At Penn State, Leverenz signed up for a B.A. in music, which included classical voice training with Richard Kennedy, now a professor emeritus. That grounding—the lessons she learned in breath control, posture, technical precision, and musical interpretation—would prove invaluable, she says, even as somewhere along the way, the classics became somewhat overbearing. “I actually took a break to figure out if I even wanted to do music, because I was feeling kind of lost in that classical environment,” Leverenz says.

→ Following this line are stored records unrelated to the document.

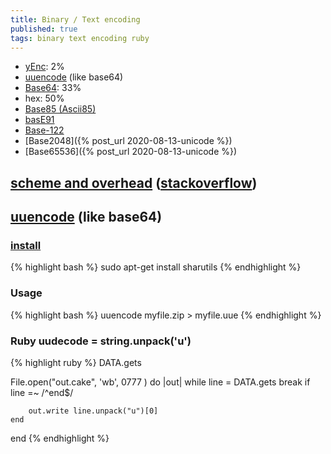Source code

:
 ```yaml
---
title: Binary / Text encoding
published: true
tags: binary text encoding ruby
---
```

- [yEnc](https://en.wikipedia.org/wiki/YEnc): 2%
- [uuencode](https://en.wikipedia.org/wiki/Uuencode) (like base64)
- [Base64](https://en.wikipedia.org/wiki/Base64): 33%
- hex: 50%
- [Base85 (Ascii85)](https://en.wikipedia.org/wiki/Ascii85)
- [basE91](http://base91.sourceforge.net/)
- [Base-122](https://github.com/kevinAlbs/Base122)
- [Base2048]({% post_url 2020-08-13-unicode %})
- [Base65536]({% post_url 2020-08-13-unicode %})

## [scheme and overhead](https://en.wikipedia.org/wiki/Binary-to-text_encoding) ([stackoverflow](https://stackoverflow.com/a/971501/51386))

## [uuencode](https://en.wikipedia.org/wiki/Uuencode) (like base64)

### [install](https://askubuntu.com/questions/232440/how-do-i-install-uudecode#232444)
{% highlight bash %}
sudo apt-get install sharutils
{% endhighlight %}

### Usage
{% highlight bash %}
uuencode myfile.zip <filename> > myfile.uue
{% endhighlight %}

### Ruby uudecode = string.unpack('u')

{% highlight ruby %}
DATA.gets

File.open("out.cake", 'wb', 0777 ) do |out|
	while line = DATA.gets
    	break if line =~ /^end$/

    	out.write line.unpack("u")[0]
	end
end
{% endhighlight %}
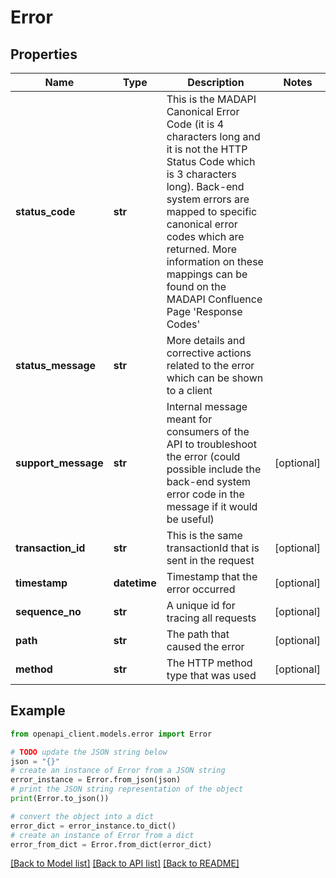 # Error


## Properties

Name | Type | Description | Notes
------------ | ------------- | ------------- | -------------
**status_code** | **str** | This is the MADAPI Canonical Error Code (it is 4 characters long and it is not the HTTP Status Code which is 3 characters long). Back-end system errors are mapped to specific canonical error codes which are returned. More information on these mappings can be found on the MADAPI Confluence Page &#39;Response Codes&#39; | 
**status_message** | **str** | More details and corrective actions related to the error which can be shown to a client | 
**support_message** | **str** | Internal message meant for consumers of the API to troubleshoot the error (could possible include the back-end system error code in the message if it would be useful) | [optional] 
**transaction_id** | **str** | This is the same transactionId that is sent in the request | [optional] 
**timestamp** | **datetime** | Timestamp that the error occurred | [optional] 
**sequence_no** | **str** | A unique id for tracing all requests | [optional] 
**path** | **str** | The path that caused the error | [optional] 
**method** | **str** | The HTTP method type that was used | [optional] 

## Example

```python
from openapi_client.models.error import Error

# TODO update the JSON string below
json = "{}"
# create an instance of Error from a JSON string
error_instance = Error.from_json(json)
# print the JSON string representation of the object
print(Error.to_json())

# convert the object into a dict
error_dict = error_instance.to_dict()
# create an instance of Error from a dict
error_from_dict = Error.from_dict(error_dict)
```
[[Back to Model list]](../README.md#documentation-for-models) [[Back to API list]](../README.md#documentation-for-api-endpoints) [[Back to README]](../README.md)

But over the course of a 50-day hike through the deserts of Utah after her junior year, she decided music was indeed her calling—if she could do it her way: sing the genres she loved, and that suited her voice, like jazz, rock, and bluegrass. When she returned to University Park in 2019, Leverenz signed up for lessons with Zach Dennis, a talented State College guitarist. The two fell in love, formed a band called Canary, and began performing both covers and their own material at local venues such as Cafe 210 West, Zeno’s, and 3 Dots. In 2022, they decided to move to Nashville to perform and work on an album. Cut the Wires made it to Spotify’s indie and bluegrass playlist within weeks of its March 2024 release.
The duo is always working on new material, but Leverenz really enjoys teaching, too. Most of her students, she says, don’t have professional goals: They just want to sing because they love to, and she loves that she can help them improve their skills. “The foundational training in classical singing I had at Penn State has helped me so much in my teaching,” she says. “Just seeing how Richard Kennedy taught, what he focused on and the different techniques he used, have laid the groundwork for how I teach.”